The health training certificate candidates are already working in the communities where they will apply their new knowledge. The local community is a direct and immediate beneficiary of each candidate’s newly acquired skills and knowledge. Our partners are facilitating relationships between the graduates and the training institutes who are teaching the curriculum. This creates collaborative links between graduates and healthcare service providers so that the village health leaders can refer patients directly to quality practitioners. The project empowers locals at ‘ground level’ to meet the immediate health needs of the communities in these remote villages. These villages are often deemed inaccessible by other health care providers and are a long and expensive way from government clinics or doctors.


$20,000 for the third year of a three year project.


YES!  And 100% gets there.


There are approximately 600,000 villages in India. 73% of India’s population resides in these villages, yet 75% of healthcare professionals are concentrated in the cities. People with disability from the villages have little access to basic therapy and other essential services to manage their disability.

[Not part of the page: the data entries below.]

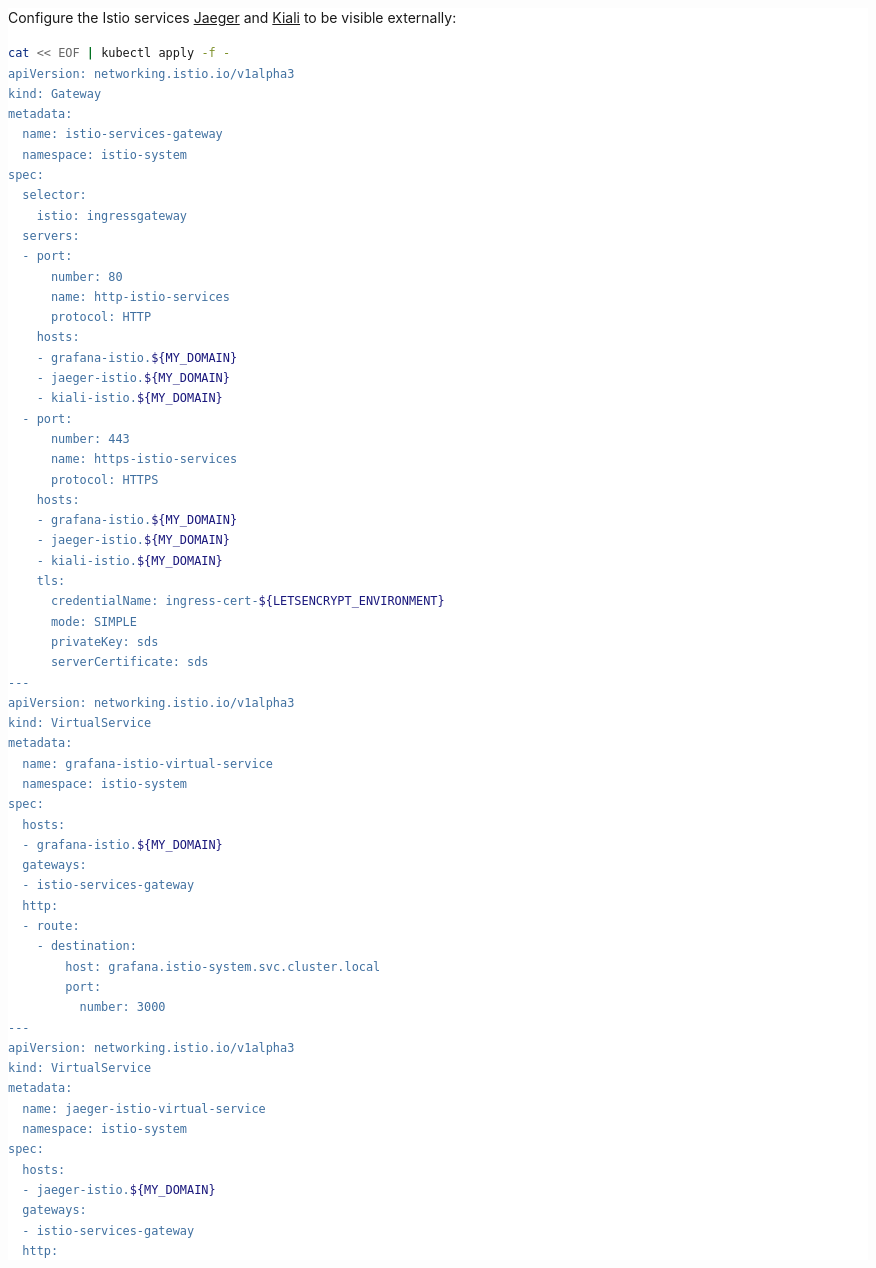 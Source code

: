 Configure the Istio services [Jaeger](https://www.jaegertracing.io/) and
[Kiali](https://www.kiali.io/) to be visible externally:

```bash
cat << EOF | kubectl apply -f -
apiVersion: networking.istio.io/v1alpha3
kind: Gateway
metadata:
  name: istio-services-gateway
  namespace: istio-system
spec:
  selector:
    istio: ingressgateway
  servers:
  - port:
      number: 80
      name: http-istio-services
      protocol: HTTP
    hosts:
    - grafana-istio.${MY_DOMAIN}
    - jaeger-istio.${MY_DOMAIN}
    - kiali-istio.${MY_DOMAIN}
  - port:
      number: 443
      name: https-istio-services
      protocol: HTTPS
    hosts:
    - grafana-istio.${MY_DOMAIN}
    - jaeger-istio.${MY_DOMAIN}
    - kiali-istio.${MY_DOMAIN}
    tls:
      credentialName: ingress-cert-${LETSENCRYPT_ENVIRONMENT}
      mode: SIMPLE
      privateKey: sds
      serverCertificate: sds
---
apiVersion: networking.istio.io/v1alpha3
kind: VirtualService
metadata:
  name: grafana-istio-virtual-service
  namespace: istio-system
spec:
  hosts:
  - grafana-istio.${MY_DOMAIN}
  gateways:
  - istio-services-gateway
  http:
  - route:
    - destination:
        host: grafana.istio-system.svc.cluster.local
        port:
          number: 3000
---
apiVersion: networking.istio.io/v1alpha3
kind: VirtualService
metadata:
  name: jaeger-istio-virtual-service
  namespace: istio-system
spec:
  hosts:
  - jaeger-istio.${MY_DOMAIN}
  gateways:
  - istio-services-gateway
  http:
```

Training city people is not cost-effective or sustainable. Training an existing leader within the community can directly meet health needs and make disability care more accessible to those on the very margins of life in rural India.


  • Community leaders are further empowered to take care of those living with disabilities.
  • Remote villages are provided with access to disability care and are accorded dignity and respect.
  • Life expectancy is greatly increased and people live healthier lives. In particular, people with disability have improved quality of life and access to support services.